Being a truly wonderful hostess, and an all-around nice person, my sister-in-law, Joey and her equally wonderful husband Ralph, were gracious enough to invite my mom along for the weekend, and allowed us to bring our dog, Betty.
But Thanksgiving morning my mom called to report she was ill. Could be a head cold, could be the flu – but definitely would be difficult to remain comfortable for three hours in the car. Also, it wouldn’t be a good hostess gift to spread illness among the guests. Wisely, my mom decided to stay home. I was disappointed, as was she, but I understood.
|Joey's Thanksgiving table.|
Joey had command of her kitchen and all aspects of the Thanksgiving meal. She eschewed any assistance with food prep but assigned me to set the table. This is in my wheelhouse. I actually know where the silverware is supposed to go, and tablescaping her gorgeous Mission-style dining room table was a lot of fun.

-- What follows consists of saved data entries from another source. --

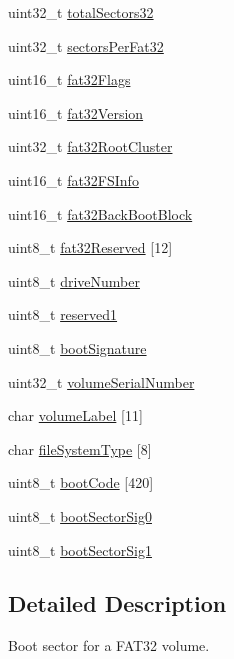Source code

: \begin{DoxyCompactItemize}
\item 
uint32\+\_\+t \hyperlink{structfat32__boot_ab79466016103c2762c6b057dd458d434}{total\+Sectors32}
\item 
uint32\+\_\+t \hyperlink{structfat32__boot_aa00db084ff2f7e25febef321469adeb9}{sectors\+Per\+Fat32}
\item 
uint16\+\_\+t \hyperlink{structfat32__boot_aaa31a140202021bf33aed72765531b3f}{fat32\+Flags}
\item 
uint16\+\_\+t \hyperlink{structfat32__boot_a29c37e1163772493efb524c5ca0e1aa8}{fat32\+Version}
\item 
uint32\+\_\+t \hyperlink{structfat32__boot_aa216677f22a95dd86ed2e61604883a13}{fat32\+Root\+Cluster}
\item 
uint16\+\_\+t \hyperlink{structfat32__boot_a03ff6d1197c08688f20c7aad40206bc4}{fat32\+F\+S\+Info}
\item 
uint16\+\_\+t \hyperlink{structfat32__boot_ac93acdae62dab5cd1f7a35187992dbf2}{fat32\+Back\+Boot\+Block}
\item 
uint8\+\_\+t \hyperlink{structfat32__boot_a3343ad07c664fb7564d68c5194ea7da9}{fat32\+Reserved} \mbox{[}12\mbox{]}
\item 
uint8\+\_\+t \hyperlink{structfat32__boot_aca415c1a6eb1c242d460a6d0ffa9ebec}{drive\+Number}
\item 
uint8\+\_\+t \hyperlink{structfat32__boot_a7075c3c00aae071110fd1acb2e6fd599}{reserved1}
\item 
uint8\+\_\+t \hyperlink{structfat32__boot_ab79a1205277ecab05526fb0bac6e42f6}{boot\+Signature}
\item 
uint32\+\_\+t \hyperlink{structfat32__boot_a20768678da224faefd8acf12cabdbfb8}{volume\+Serial\+Number}
\item 
char \hyperlink{structfat32__boot_a8e6349f46344145a7320637a58107b3b}{volume\+Label} \mbox{[}11\mbox{]}
\item 
char \hyperlink{structfat32__boot_a13ee6c63e17d634b6826bfdfa94cbd78}{file\+System\+Type} \mbox{[}8\mbox{]}
\item 
uint8\+\_\+t \hyperlink{structfat32__boot_a7a74880066860140386edf3d9278b9f7}{boot\+Code} \mbox{[}420\mbox{]}
\item 
uint8\+\_\+t \hyperlink{structfat32__boot_a1cb46a5427b641a6017a082bc56df1be}{boot\+Sector\+Sig0}
\item 
uint8\+\_\+t \hyperlink{structfat32__boot_a53bc302a398f02a86d3b28f25a5ec8e2}{boot\+Sector\+Sig1}
\end{DoxyCompactItemize}


\subsection{Detailed Description}
Boot sector for a F\+A\+T32 volume. 

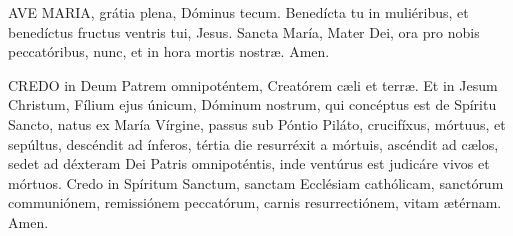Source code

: \begin{multicols}{2}
{{\vfill{}

AVE MARIA, grátia plena, Dóminus tecum. Benedícta tu in muliéribus, et benedíctus fructus ventris tui, Jesus. Sancta María, Mater Dei, ora pro nobis peccatóribus, nunc, et in hora mortis nostræ. Amen.

\vfill{}

CREDO in Deum Patrem omni\-po\-tén\-tem, Creatórem cæli et terræ. Et in Jesum Christum, Fílium ejus únicum, Dóminum nostrum, qui concéptus est de Spíritu Sancto, natus ex María Vírgine, passus sub Póntio Piláto, crucifíxus, mórtuus, et sepúltus, descéndit ad ínferos, tértia die resurréxit a mórtuis, ascéndit ad cælos, sedet ad déxteram Dei Patris omnipoténtis, inde ventúrus est judicáre vivos et mórtuos. Credo in Spíritum Sanctum, sanctam Ecclésiam cathólicam, sanctórum communiónem, remissiónem peccatórum, carnis resurrectiónem, vitam ætérnam. Amen.
}
}
\end{multicols}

Other guests were due to arrive in a hour or so and I tried to make myself useful whenever asked. I was contented to be part of such a well-orchestrated Thanksgiving in a beautiful setting.
Then it happened.
“There’s dog shit on the carpet. BETTY!” I heard my husband yell.
|Us, before the incident.|
Stifling gags, I held my breath and carefully attempted to clean it up. Bottles of club soda were employed, along with disinfectant and a fan. Betty was locked off into a dog jail – a fenced off sunroom where Joey and Ralph’s much better behaved dog Lola, stays. Betty whined and cried. Clearly, she was going to ruin the day. Eventually we had to let her out, but Kevin or I had to be with her at all times — watching her like a two-year-old child.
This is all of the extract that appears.